The question is posed very clearly by the above lines. The Palestinians are faced by an immensely more powerful and equally determined enemy. The events in Gaza have clearly shown the impossibility of defeating this monster by purely military means. Is there a power that is even stronger and more determined than the power of the state of Israel? Yes, there is such a power. It is the power of the masses, once they are organized and mobilized to fight. Two intifadas have shown that the Palestinian masses are prepared to fight heroically. But in war courage is never enough to win. A clear strategy and tactics, and above all good generals are necessary. In revolutionary terms this means that in order to win, the masses require a revolutionary programme, correct methods and tactics and good leadership. This is what is needed and this is what is lacking.

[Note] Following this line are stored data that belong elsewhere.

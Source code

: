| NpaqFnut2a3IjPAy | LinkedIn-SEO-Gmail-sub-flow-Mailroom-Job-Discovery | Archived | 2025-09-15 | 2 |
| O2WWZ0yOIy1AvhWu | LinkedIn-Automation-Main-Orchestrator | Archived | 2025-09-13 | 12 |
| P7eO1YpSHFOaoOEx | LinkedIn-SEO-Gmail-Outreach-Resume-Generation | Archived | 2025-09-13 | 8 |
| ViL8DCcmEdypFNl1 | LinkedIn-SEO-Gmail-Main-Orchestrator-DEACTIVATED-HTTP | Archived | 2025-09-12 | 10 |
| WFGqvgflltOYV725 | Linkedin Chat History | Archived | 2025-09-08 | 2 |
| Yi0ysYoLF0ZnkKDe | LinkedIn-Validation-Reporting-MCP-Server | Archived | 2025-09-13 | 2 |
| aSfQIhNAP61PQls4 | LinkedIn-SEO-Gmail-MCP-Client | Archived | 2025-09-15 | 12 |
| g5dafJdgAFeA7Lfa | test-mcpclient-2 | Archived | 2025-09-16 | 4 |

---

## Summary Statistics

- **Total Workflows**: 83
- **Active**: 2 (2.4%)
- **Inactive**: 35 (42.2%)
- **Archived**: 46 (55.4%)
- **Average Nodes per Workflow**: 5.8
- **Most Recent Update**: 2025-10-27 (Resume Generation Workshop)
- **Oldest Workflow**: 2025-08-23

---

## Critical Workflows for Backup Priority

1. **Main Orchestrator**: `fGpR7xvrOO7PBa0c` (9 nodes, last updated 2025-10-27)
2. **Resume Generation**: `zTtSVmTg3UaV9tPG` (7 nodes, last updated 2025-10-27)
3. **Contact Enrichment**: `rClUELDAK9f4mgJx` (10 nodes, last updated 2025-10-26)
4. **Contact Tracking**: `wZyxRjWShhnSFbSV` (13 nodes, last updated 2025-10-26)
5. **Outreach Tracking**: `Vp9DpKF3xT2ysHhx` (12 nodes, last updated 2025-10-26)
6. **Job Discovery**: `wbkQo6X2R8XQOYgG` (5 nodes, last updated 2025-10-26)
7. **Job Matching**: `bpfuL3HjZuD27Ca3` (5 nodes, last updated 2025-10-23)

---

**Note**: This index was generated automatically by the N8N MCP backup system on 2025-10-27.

The present leaders of the Palestinians offer no alternative. Some of the leaders of Fatah in reality would not be sorry to see Hamas liquidated. They have in fact blamed Hamas for the Israeli invasion! This has caused a wave of disgust among ordinary supporters of Fatah and the mass of Palestinians on the West Bank, who are asking why their top leader has adopted such a position while their compatriots are being slaughtered. Arafat, with all his faults, would not have behaved like this. Many Palestinians are drawing the conclusion: “Abbas is a puppet of Israel.”

Hamas is hoping to inspire Palestinians in the West Bank to overthrow Fatah. They have not yet succeeded in this. However discredited Abbas may be, Palestinians do not see Hamas as an alternative, though some young people in desperation may turn to it. That would be a tragedy. What is required is not a new generation of suicide bombers seeking revenge and martyrdom, but the construction of a viable mass revolutionary alternative.

The first condition for the future success of the Palestinian revolution lies in the revolutionary overthrow of the reactionary bourgeois regimes of Egypt, Jordan and Saudi Arabia, and then for a settling of accounts with the reactionary Zionist state itself. The whole Arab world is now in a state of ferment. The one thing that is lacking in the situation is a genuine revolutionary leadership, standing on the basic ideas of Marxism-Leninism. That is what is required to find a way out of this bloody quagmire.

In the past there were powerful Communist Parties in the Arab world, which claimed to stand for Marxism-Leninism, although the Stalinist two-stage policies of the leadership led to one defeat after another. Since the fall of the USSR, the old Communist Parties have ceased to exist. But there are many revolutionary cadres who are dissatisfied with the existing political leaderships and are looking for an alternative. It is to these layers, especially the youth, that we address ourselves. That is the only hope for the future.

Those who consider that the people of Israel are one solid reactionary mass understand nothing. If this were the case, then the future of the Palestinians would be hopeless indeed. But it is not true. On more than one occasion the masses in Israel have demonstrated against the brutality of their own imperialists and in solidarity with the Palestinians. Even in this conflict we had the first signs of protest in the recent anti-war demonstration in Tel Aviv. On more then one occasion the Israeli workers have organized strikes and general strikes. The class struggle exists in Israel as in any other country. What is necessary is to intensify it and cut the ground from under the feet of the reactionary Zionists.

The victory of the socialist revolution in a country like Egypt would have important echoes within Israel, especially if it stood on the programme of Leninist internationalism.

The Palestinian question is part of the overall problems faced by the masses throughout the Middle East. The only real perspective for solving the problem is the creation of a Socialist Federation of the peoples of the region, with complete autonomy for Arabs, Jews, Kurds and all other peoples who inhabit this land. The fight for a free and genuinely democratic Palestine will be won as part of the internationalist socialist revolution, or it will not be won at all.